Dodge shows potential right out of the box By Dave Rodman HOMESTEAD, Fla. (May 2, 2000) After 208 days of its self-imposed 500-day countdown to the 2001 Daytona 500, Dodge's first version of its NASCAR Winston Cup race car hit the track...
Dodge shows potential right out of the box
By Dave Rodman
HOMESTEAD, Fla. (May 2, 2000) After 208 days of its self-imposed 500-day countdown to the 2001 Daytona 500, Dodge's first version of its NASCAR Winston Cup race car hit the track Tuesday morning at Homestead-Miami Speedway with a show of great potential.
The car was constructed at the Ray Evernham Motorsports shops in Mooresville, N.C., which is the de facto headquarters of the "Dodge Test Team," the conglomerate of Dodge engineers, executives and members of the three race teams that to-date have been announced as fielding Dodges in 2001.
Its first run -- and the first time it had been run anywhere save in the REM parking lot and in limited excursions on the surrounding streets -- was a four-lap stint that unofficially placed it 2.6 seconds off the 1999 Jiffy Lube 400 Bud Pole time of David Green last November.
After a morning introduction, at 11:30 a.m. ET test driver Kyle Petty warmed up for a couple laps, then capped the four-lap set with a 36.82-second effort, an average speed of 146.659 mph. Green's pole lap in the Tyler Jet Motorsports Pontiac last November was 34.669 seconds, 155.759 mph.
The test laps were the culmination of 208 days of unbridled excitement from everyone from Lou Patane, Dodge's vice president of motorsports operations and Mopar Performance Parts; to team owners Evernham, Petty and Bill Davis; to the engineering staff to the drivers and team members themselves.

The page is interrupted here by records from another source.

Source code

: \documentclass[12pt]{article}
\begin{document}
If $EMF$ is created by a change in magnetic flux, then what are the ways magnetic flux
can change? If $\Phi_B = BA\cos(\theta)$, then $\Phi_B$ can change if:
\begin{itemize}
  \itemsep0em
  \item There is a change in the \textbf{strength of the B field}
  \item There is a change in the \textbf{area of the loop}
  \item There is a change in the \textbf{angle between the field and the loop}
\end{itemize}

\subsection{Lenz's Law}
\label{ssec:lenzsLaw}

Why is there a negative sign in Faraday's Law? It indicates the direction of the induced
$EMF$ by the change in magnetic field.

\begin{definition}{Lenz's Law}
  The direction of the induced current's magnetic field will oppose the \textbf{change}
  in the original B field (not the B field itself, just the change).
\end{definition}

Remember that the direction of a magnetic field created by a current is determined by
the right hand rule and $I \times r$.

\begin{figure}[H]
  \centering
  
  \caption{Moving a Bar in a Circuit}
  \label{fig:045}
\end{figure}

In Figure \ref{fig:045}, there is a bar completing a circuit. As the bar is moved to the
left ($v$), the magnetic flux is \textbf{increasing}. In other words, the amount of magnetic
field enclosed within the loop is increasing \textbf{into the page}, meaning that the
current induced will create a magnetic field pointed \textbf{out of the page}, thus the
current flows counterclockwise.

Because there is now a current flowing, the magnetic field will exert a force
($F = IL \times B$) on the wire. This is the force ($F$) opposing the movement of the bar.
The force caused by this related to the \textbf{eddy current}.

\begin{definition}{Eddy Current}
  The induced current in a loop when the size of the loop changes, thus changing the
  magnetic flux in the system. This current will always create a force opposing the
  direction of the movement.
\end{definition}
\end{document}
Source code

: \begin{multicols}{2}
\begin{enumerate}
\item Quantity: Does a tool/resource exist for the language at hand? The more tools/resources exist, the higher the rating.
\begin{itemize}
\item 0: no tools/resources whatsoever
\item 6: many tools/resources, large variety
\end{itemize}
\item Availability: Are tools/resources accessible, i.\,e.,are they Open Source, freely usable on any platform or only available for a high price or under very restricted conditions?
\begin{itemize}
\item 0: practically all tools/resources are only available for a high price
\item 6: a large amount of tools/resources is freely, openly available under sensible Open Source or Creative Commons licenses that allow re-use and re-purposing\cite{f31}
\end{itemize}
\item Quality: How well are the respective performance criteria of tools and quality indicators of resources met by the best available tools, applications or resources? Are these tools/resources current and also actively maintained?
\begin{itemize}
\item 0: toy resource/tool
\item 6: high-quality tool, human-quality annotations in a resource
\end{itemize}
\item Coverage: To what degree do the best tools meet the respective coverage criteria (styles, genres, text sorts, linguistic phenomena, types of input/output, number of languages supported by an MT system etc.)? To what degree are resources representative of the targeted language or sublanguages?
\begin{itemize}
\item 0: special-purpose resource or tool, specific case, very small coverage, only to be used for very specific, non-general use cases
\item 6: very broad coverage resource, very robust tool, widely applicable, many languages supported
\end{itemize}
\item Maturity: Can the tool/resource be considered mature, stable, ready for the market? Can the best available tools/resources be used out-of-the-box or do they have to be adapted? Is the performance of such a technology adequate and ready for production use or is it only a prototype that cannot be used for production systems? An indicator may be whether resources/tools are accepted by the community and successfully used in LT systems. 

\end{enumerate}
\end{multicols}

Davis perhaps summed up the feelings in the his shop specifically but generally in the "unified team" approach that is being espoused by Dodge. Davis was the last man to address a large media gathering at Homestead-Miami Speedway Tuesday morning, following Patane, Petty and Dodge engineering heads responsible for engine, aerodynamic and chassis development.
"Over the last 90 days I have been asked countless times, 'Why did you switch?'" he said of his announcement in February that he would switch from fielding Pontiacs in NASCAR 2000 to Dodges in 2001. "I would hope now you can understand why we did it. The engineering capability and resources Dodge has in place for this is unparalleled -- no one else has this type of program in place."
Evernham said construction on a complete lineup of four test chassis is almost complete. Two are up and running, including the one being used at Homestead and another which is being completed for a wind tunnel test at the end of this week at the Lockheed Wind Tunnel in Marietta, Ga.